» **Task item**
Nothing in the data should be left out or altered when it is retyped.

» **Source data**
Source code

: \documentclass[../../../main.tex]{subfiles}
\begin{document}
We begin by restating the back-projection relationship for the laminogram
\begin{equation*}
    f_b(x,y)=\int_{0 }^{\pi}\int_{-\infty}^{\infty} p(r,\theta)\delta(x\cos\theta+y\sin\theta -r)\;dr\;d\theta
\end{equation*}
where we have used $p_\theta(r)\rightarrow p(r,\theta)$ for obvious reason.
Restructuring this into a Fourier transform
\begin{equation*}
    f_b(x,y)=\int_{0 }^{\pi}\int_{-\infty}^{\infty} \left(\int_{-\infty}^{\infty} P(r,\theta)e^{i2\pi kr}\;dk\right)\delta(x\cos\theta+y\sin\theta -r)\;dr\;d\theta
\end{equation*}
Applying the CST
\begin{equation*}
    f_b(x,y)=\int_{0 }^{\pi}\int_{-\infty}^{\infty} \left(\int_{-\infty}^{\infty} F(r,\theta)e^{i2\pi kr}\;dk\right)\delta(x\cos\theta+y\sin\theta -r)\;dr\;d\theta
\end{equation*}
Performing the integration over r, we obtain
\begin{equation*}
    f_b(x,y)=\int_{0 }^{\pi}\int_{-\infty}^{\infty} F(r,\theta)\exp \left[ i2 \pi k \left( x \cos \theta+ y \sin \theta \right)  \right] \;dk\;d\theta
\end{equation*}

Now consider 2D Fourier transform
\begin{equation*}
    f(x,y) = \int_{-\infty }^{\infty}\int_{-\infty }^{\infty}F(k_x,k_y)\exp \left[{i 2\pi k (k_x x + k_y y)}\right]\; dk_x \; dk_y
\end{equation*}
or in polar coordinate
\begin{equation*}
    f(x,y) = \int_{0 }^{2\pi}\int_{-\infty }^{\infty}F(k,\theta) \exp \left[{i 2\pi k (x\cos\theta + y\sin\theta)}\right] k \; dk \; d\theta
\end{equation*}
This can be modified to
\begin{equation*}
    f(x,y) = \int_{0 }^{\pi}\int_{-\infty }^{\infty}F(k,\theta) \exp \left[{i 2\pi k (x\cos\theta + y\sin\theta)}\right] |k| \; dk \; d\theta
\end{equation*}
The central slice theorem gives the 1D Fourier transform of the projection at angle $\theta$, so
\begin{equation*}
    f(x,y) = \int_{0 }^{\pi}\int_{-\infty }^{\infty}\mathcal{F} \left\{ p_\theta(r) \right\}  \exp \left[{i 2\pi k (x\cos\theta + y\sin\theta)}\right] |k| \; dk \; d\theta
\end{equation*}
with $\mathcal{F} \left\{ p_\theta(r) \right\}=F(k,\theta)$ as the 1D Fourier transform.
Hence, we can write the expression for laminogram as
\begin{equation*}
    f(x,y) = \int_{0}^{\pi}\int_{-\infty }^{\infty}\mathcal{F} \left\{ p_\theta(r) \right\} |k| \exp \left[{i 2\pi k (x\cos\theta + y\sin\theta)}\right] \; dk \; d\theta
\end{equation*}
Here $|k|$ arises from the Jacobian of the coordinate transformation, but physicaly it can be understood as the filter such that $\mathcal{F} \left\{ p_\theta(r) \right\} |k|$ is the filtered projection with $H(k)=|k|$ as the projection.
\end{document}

» **Solved exercise**
Source code

: \documentclass[../../../main.tex]{subfiles}
\begin{document}
We begin by restating the back-projection relationship for the laminogram
\begin{equation*}
    f_b(x,y)=\int_{0 }^{\pi}\int_{-\infty}^{\infty} p(r,\theta)\delta(x\cos\theta+y\sin\theta -r)\;dr\;d\theta
\end{equation*}
where we have used $p_\theta(r)\rightarrow p(r,\theta)$ for obvious reason.
Restructuring this into a Fourier transform
\begin{equation*}
    f_b(x,y)=\int_{0 }^{\pi}\int_{-\infty}^{\infty} \left(\int_{-\infty}^{\infty} P(r,\theta)e^{i2\pi kr}\;dk\right)\delta(x\cos\theta+y\sin\theta -r)\;dr\;d\theta
\end{equation*}
Applying the CST
\begin{equation*}
    f_b(x,y)=\int_{0 }^{\pi}\int_{-\infty}^{\infty} \left(\int_{-\infty}^{\infty} F(r,\theta)e^{i2\pi kr}\;dk\right)\delta(x\cos\theta+y\sin\theta -r)\;dr\;d\theta
\end{equation*}
Performing the integration over r, we obtain
\begin{equation*}
    f_b(x,y)=\int_{0 }^{\pi}\int_{-\infty}^{\infty} F(r,\theta)\exp \left[ i2 \pi k \left( x \cos \theta+ y \sin \theta \right)  \right] \;dk\;d\theta
\end{equation*}

Now consider 2D Fourier transform
\begin{equation*}
    f(x,y) = \int_{-\infty }^{\infty}\int_{-\infty }^{\infty}F(k_x,k_y)\exp \left[{i 2\pi k (k_x x + k_y y)}\right]\; dk_x \; dk_y
\end{equation*}
or in polar coordinate
\begin{equation*}
    f(x,y) = \int_{0 }^{2\pi}\int_{-\infty }^{\infty}F(k,\theta) \exp \left[{i 2\pi k (x\cos\theta + y\sin\theta)}\right] k \; dk \; d\theta
\end{equation*}
This can be modified to
\begin{equation*}
    f(x,y) = \int_{0 }^{\pi}\int_{-\infty }^{\infty}F(k,\theta) \exp \left[{i 2\pi k (x\cos\theta + y\sin\theta)}\right] |k| \; dk \; d\theta
\end{equation*}
The central slice theorem gives the 1D Fourier transform of the projection at angle $\theta$, so
\begin{equation*}
    f(x,y) = \int_{0 }^{\pi}\int_{-\infty }^{\infty}\mathcal{F} \left\{ p_\theta(r) \right\}  \exp \left[{i 2\pi k (x\cos\theta + y\sin\theta)}\right] |k| \; dk \; d\theta
\end{equation*}
with $\mathcal{F} \left\{ p_\theta(r) \right\}=F(k,\theta)$ as the 1D Fourier transform.
Hence, we can write the expression for laminogram as
\begin{equation*}
    f(x,y) = \int_{0}^{\pi}\int_{-\infty }^{\infty}\mathcal{F} \left\{ p_\theta(r) \right\} |k| \exp \left[{i 2\pi k (x\cos\theta + y\sin\theta)}\right] \; dk \; d\theta
\end{equation*}
Here $|k|$ arises from the Jacobian of the coordinate transformation, but physicaly it can be understood as the filter such that $\mathcal{F} \left\{ p_\theta(r) \right\} |k|$ is the filtered projection with $H(k)=|k|$ as the projection.
\end{document}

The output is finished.